→ EXERCISE OBJECTIVE: Only the lines from the one with "bugs will also" to the end of the data below should be returned, each exactly as it stands.

→ EXERCISE DATA:
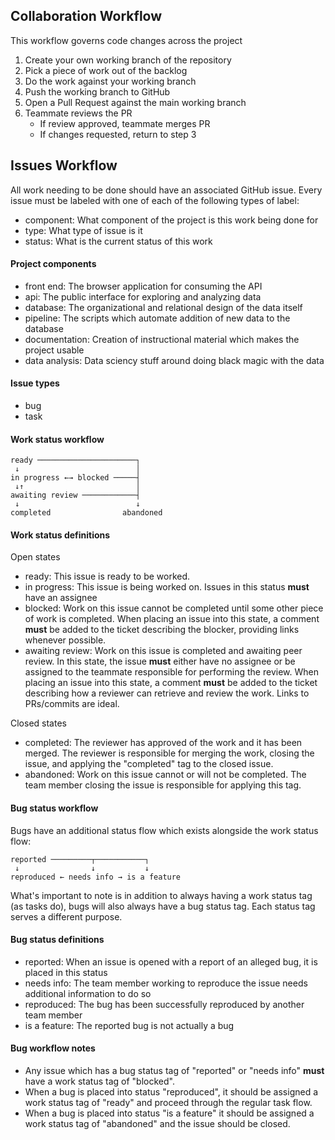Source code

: ## Collaboration Workflow

This workflow governs code changes across the project

1. Create your own working branch of the repository
2. Pick a piece of work out of the backlog
3. Do the work against your working branch
4. Push the working branch to GitHub
5. Open a Pull Request against the main working branch
6. Teammate reviews the PR
   * If review approved, teammate merges PR
   * If changes requested, return to step 3

## Issues Workflow

All work needing to be done should have an associated GitHub issue.
Every issue must be labeled with one of each of the following types of label:

- component: What component of the project is this work being done for
- type: What type of issue is it
- status: What is the current status of this work

#### Project components

- front end: The browser application for consuming the API
- api: The public interface for exploring and analyzing data
- database: The organizational and relational design of the data itself
- pipeline: The scripts which automate addition of new data to the database
- documentation: Creation of instructional material which makes the project usable
- data analysis: Data sciency stuff around doing black magic with the data

#### Issue types

- bug
- task

#### Work status workflow

```
ready ──────────────────────┐
 ↓                          │
in progress ←→ blocked ─────┤
 ↓↑                         │
awaiting review ────────────┤
 ↓                          ↓
completed                abandoned
```

#### Work status definitions

Open states

- ready: This issue is ready to be worked.
- in progress: This issue is being worked on. Issues in this status **must** have an assignee
- blocked: Work on this issue cannot be completed until some other piece of work is completed. When placing an issue into this state, a comment **must** be added to the ticket describing the blocker, providing links whenever possible.
- awaiting review: Work on this issue is completed and awaiting peer review. In this state, the issue **must** either have no assignee or be assigned to the teammate responsible for performing the review. When placing an issue into this state, a comment **must** be added to the ticket describing how a reviewer can retrieve and review the work. Links to PRs/commits are ideal.

Closed states

- completed: The reviewer has approved of the work and it has been merged. The reviewer is responsible for merging the work, closing the issue, and applying the "completed" tag to the closed issue.
- abandoned: Work on this issue cannot or will not be completed. The team member closing the issue is responsible for applying this tag.

#### Bug status workflow

Bugs have an additional status flow which exists alongside the
work status flow:

```
reported ─────────┬───────────┐
 ↓                ↓           ↓
reproduced ← needs info → is a feature
```

What's important to note is in addition to always having a work status tag (as tasks do),
bugs will also always have a bug status tag. Each status tag serves a different purpose.

#### Bug status definitions

- reported: When an issue is opened with a report of an alleged bug, it is placed in this status
- needs info: The team member working to reproduce the issue needs additional information to do so
- reproduced: The bug has been successfully reproduced by another team member
- is a feature: The reported bug is not actually a bug

#### Bug workflow notes

- Any issue which has a bug status tag of "reported" or "needs info" **must** have a work status tag
of "blocked".
- When a bug is placed into status "reproduced", it should be assigned a work status tag of "ready"
and proceed through the regular task flow.
- When a bug is placed into status "is a feature" it should be assigned a work status tag of "abandoned"
and the issue should be closed.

→ EXERCISE RESULT:
bugs will also always have a bug status tag. Each status tag serves a different purpose.

#### Bug status definitions

- reported: When an issue is opened with a report of an alleged bug, it is placed in this status
- needs info: The team member working to reproduce the issue needs additional information to do so
- reproduced: The bug has been successfully reproduced by another team member
- is a feature: The reported bug is not actually a bug

#### Bug workflow notes

- Any issue which has a bug status tag of "reported" or "needs info" **must** have a work status tag
of "blocked".
- When a bug is placed into status "reproduced", it should be assigned a work status tag of "ready"
and proceed through the regular task flow.
- When a bug is placed into status "is a feature" it should be assigned a work status tag of "abandoned"
and the issue should be closed.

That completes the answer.